**Assignment**
The response should be the complete listing below, unchanged.

[[ Input records, beginning ]]

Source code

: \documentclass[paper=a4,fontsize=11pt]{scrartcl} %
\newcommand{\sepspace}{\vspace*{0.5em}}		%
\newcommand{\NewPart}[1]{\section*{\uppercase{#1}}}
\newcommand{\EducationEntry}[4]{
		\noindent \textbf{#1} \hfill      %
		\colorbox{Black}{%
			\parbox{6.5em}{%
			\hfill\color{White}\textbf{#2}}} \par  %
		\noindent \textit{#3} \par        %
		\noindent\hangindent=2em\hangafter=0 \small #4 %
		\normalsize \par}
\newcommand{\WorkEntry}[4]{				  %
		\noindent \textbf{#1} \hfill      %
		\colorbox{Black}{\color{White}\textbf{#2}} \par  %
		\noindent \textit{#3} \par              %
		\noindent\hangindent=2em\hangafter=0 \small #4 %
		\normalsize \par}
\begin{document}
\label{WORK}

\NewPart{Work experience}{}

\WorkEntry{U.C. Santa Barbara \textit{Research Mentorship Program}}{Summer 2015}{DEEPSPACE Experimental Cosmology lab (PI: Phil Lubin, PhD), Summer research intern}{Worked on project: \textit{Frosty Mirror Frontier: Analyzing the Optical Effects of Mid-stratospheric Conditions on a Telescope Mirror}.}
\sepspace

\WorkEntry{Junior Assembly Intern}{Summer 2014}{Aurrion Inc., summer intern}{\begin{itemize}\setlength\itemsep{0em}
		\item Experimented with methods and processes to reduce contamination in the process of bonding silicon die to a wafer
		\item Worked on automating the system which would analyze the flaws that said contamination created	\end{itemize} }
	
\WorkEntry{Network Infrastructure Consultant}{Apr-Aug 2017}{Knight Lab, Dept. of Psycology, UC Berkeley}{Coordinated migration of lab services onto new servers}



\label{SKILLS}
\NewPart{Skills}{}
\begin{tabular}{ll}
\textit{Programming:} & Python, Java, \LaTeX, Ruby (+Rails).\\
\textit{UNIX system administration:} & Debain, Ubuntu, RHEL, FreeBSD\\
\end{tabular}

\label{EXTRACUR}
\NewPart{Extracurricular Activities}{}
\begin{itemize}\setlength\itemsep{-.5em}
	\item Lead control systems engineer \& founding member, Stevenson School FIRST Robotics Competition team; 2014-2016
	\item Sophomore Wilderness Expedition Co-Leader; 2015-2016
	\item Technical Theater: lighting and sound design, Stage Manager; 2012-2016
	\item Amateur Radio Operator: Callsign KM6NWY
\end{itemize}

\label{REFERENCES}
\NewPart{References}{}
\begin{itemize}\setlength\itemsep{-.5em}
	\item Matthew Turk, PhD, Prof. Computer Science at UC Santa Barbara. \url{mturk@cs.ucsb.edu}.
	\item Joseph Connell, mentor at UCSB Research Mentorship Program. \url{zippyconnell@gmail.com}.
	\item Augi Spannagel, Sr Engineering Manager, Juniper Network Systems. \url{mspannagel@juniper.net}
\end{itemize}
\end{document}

[[ Input records, end ]]

**Worked solution**
Source code

: \documentclass[paper=a4,fontsize=11pt]{scrartcl} %
\newcommand{\sepspace}{\vspace*{0.5em}}		%
\newcommand{\NewPart}[1]{\section*{\uppercase{#1}}}
\newcommand{\EducationEntry}[4]{
		\noindent \textbf{#1} \hfill      %
		\colorbox{Black}{%
			\parbox{6.5em}{%
			\hfill\color{White}\textbf{#2}}} \par  %
		\noindent \textit{#3} \par        %
		\noindent\hangindent=2em\hangafter=0 \small #4 %
		\normalsize \par}
\newcommand{\WorkEntry}[4]{				  %
		\noindent \textbf{#1} \hfill      %
		\colorbox{Black}{\color{White}\textbf{#2}} \par  %
		\noindent \textit{#3} \par              %
		\noindent\hangindent=2em\hangafter=0 \small #4 %
		\normalsize \par}
\begin{document}
\label{WORK}

\NewPart{Work experience}{}

\WorkEntry{U.C. Santa Barbara \textit{Research Mentorship Program}}{Summer 2015}{DEEPSPACE Experimental Cosmology lab (PI: Phil Lubin, PhD), Summer research intern}{Worked on project: \textit{Frosty Mirror Frontier: Analyzing the Optical Effects of Mid-stratospheric Conditions on a Telescope Mirror}.}
\sepspace

\WorkEntry{Junior Assembly Intern}{Summer 2014}{Aurrion Inc., summer intern}{\begin{itemize}\setlength\itemsep{0em}
		\item Experimented with methods and processes to reduce contamination in the process of bonding silicon die to a wafer
		\item Worked on automating the system which would analyze the flaws that said contamination created	\end{itemize} }
	
\WorkEntry{Network Infrastructure Consultant}{Apr-Aug 2017}{Knight Lab, Dept. of Psycology, UC Berkeley}{Coordinated migration of lab services onto new servers}



\label{SKILLS}
\NewPart{Skills}{}
\begin{tabular}{ll}
\textit{Programming:} & Python, Java, \LaTeX, Ruby (+Rails).\\
\textit{UNIX system administration:} & Debain, Ubuntu, RHEL, FreeBSD\\
\end{tabular}

\label{EXTRACUR}
\NewPart{Extracurricular Activities}{}
\begin{itemize}\setlength\itemsep{-.5em}
	\item Lead control systems engineer \& founding member, Stevenson School FIRST Robotics Competition team; 2014-2016
	\item Sophomore Wilderness Expedition Co-Leader; 2015-2016
	\item Technical Theater: lighting and sound design, Stage Manager; 2012-2016
	\item Amateur Radio Operator: Callsign KM6NWY
\end{itemize}

\label{REFERENCES}
\NewPart{References}{}
\begin{itemize}\setlength\itemsep{-.5em}
	\item Matthew Turk, PhD, Prof. Computer Science at UC Santa Barbara. \url{mturk@cs.ucsb.edu}.
	\item Joseph Connell, mentor at UCSB Research Mentorship Program. \url{zippyconnell@gmail.com}.
	\item Augi Spannagel, Sr Engineering Manager, Juniper Network Systems. \url{mspannagel@juniper.net}
\end{itemize}
\end{document}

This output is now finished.